Background Memory Consolidation Daemon — Full Spec
Overview
An opt-in, long-running background process that uses a user-provided LLM to autonomously maintain, consolidate, and improve the Knowtation memory layer while the user is idle. The daemon reads from the memory event log, identifies patterns and contradictions, merges redundant observations into concise facts, verifies stale references, and regenerates the memory pointer index — all without human intervention.
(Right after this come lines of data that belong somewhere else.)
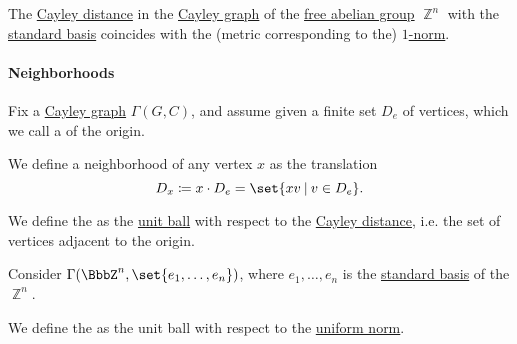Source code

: \begin{proposition}\label{thm:cayley_distance_integer_lattice}
  The \hyperref[def:cayley_distance]{Cayley distance} in the \hyperref[def:cayley_graph]{Cayley graph} of the \hyperref[def:free_abelian_group]{free abelian group} \( \BbbZ^n \) with the \hyperref[def:sequence_space]{standard basis} coincides with the (metric corresponding to the) \hyperref[def:p_norm]{\( 1 \)-norm}.
\end{proposition}

\paragraph{Neighborhoods}

\begin{definition}\label{def:cayley_graph_neighborhood}
  Fix a \hyperref[def:cayley_graph]{Cayley graph} \( \Gamma(G, C) \), and assume given a finite set \( D_e \) of vertices, which we call a  of the origin.

  We define a neighborhood of any vertex \( x \) as the translation
  \begin{equation*}
    D_x \coloneqq x \cdot D_e = \set{ xv \given v \in D_e }.
  \end{equation*}

  \begin{thmenum}
     We define the  as the \hyperref[def:metric_space/ball]{unit ball} with respect to the \hyperref[def:cayley_distance]{Cayley distance}, i.e. the set of vertices adjacent to the origin.

     Consider \( \Gamma(\BbbZ^n, \set{ e_1, \ldots, e_n }) \), where \( e_1, \ldots, e_n \) is the \hyperref[def:sequence_space]{standard basis} of the \hyperref[def:free_abelian_group]{\( \BbbZ^n \)}.

    We define the  as the unit ball with respect to the \hyperref[def:p_norm]{uniform norm}.
  \end{thmenum}
\end{definition}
The daemon is architecturally independent of the memory improvements plan (pointer index, topic partitioning, skeptical memory, strict write discipline) but benefits from all of them. It can be implemented before or after those improvements, though topic partitioning and the pointer index make its output significantly more useful.
Motivation
Memory event logs grow linearly. After weeks of use, a vault may accumulate thousands of events — many redundant ("searched for X" five times), some contradictory (a note path was renamed but old events still reference the original path), and some stale (referencing notes that were deleted). Without consolidation, agents either load too much context (expensive, slow) or miss important patterns buried in noise.
The daemon solves this by running periodic "maintenance passes" — similar in concept to database vacuuming or garbage collection, but with the added intelligence of an LLM to reason about semantic relationships, contradictions, and what matters.
Architecture
┌──────────────────────────────────────────────────────┐
│ User's Machine │
│ │
│ ┌─────────────┐ ┌─────────────────────────────┐ │
│ │ Knowtation │ │ Daemon Process (separate) │ │
│ │ CLI / MCP │ │ │ │
│ │ │ │ ┌─────────┐ ┌────────────┐ │ │
│ │ writes to │───▶│ │ Watcher │ │ Scheduler │ │ │
│ │ events.jsonl │ └────┬────┘ └─────┬──────┘ │ │
│ │ │ │ │ │ │ │
│ └─────────────┘ │ ┌────▼──────────────▼────┐ │ │
│ │ │ Consolidation Engine │ │ │
│ │ │ │ │ │
│ │ │ 1. Read recent events │ │ │
│ │ │ 2. Group by topic │ │ │
│ │ │ 3. LLM: merge/dedup │ │ │
│ │ │ 4. Verify stale refs │ │ │
│ │ │ 5. Write consolidation │ │ │
│ │ │ 6. Rebuild index │ │ │
│ │ └────────────┬────────────┘ │ │
│ │ │ │ │
│ │ ┌────────────▼────────────┐ │ │
│ │ │ User-Provided LLM │ │ │
│ │ │ (OpenAI / Anthropic / │ │ │
│ │ │ Ollama / OpenRouter / │ │ │
│ │ │ any OpenAI-compat API) │ │ │
│ │ └─────────────────────────┘ │ │
│ └───────────────────────────────┘ │
└──────────────────────────────────────────────────────┘
The daemon runs as a separate Node.js process — not inside the CLI or MCP server. This isolation ensures:
- The main agent's context window is never polluted by maintenance work.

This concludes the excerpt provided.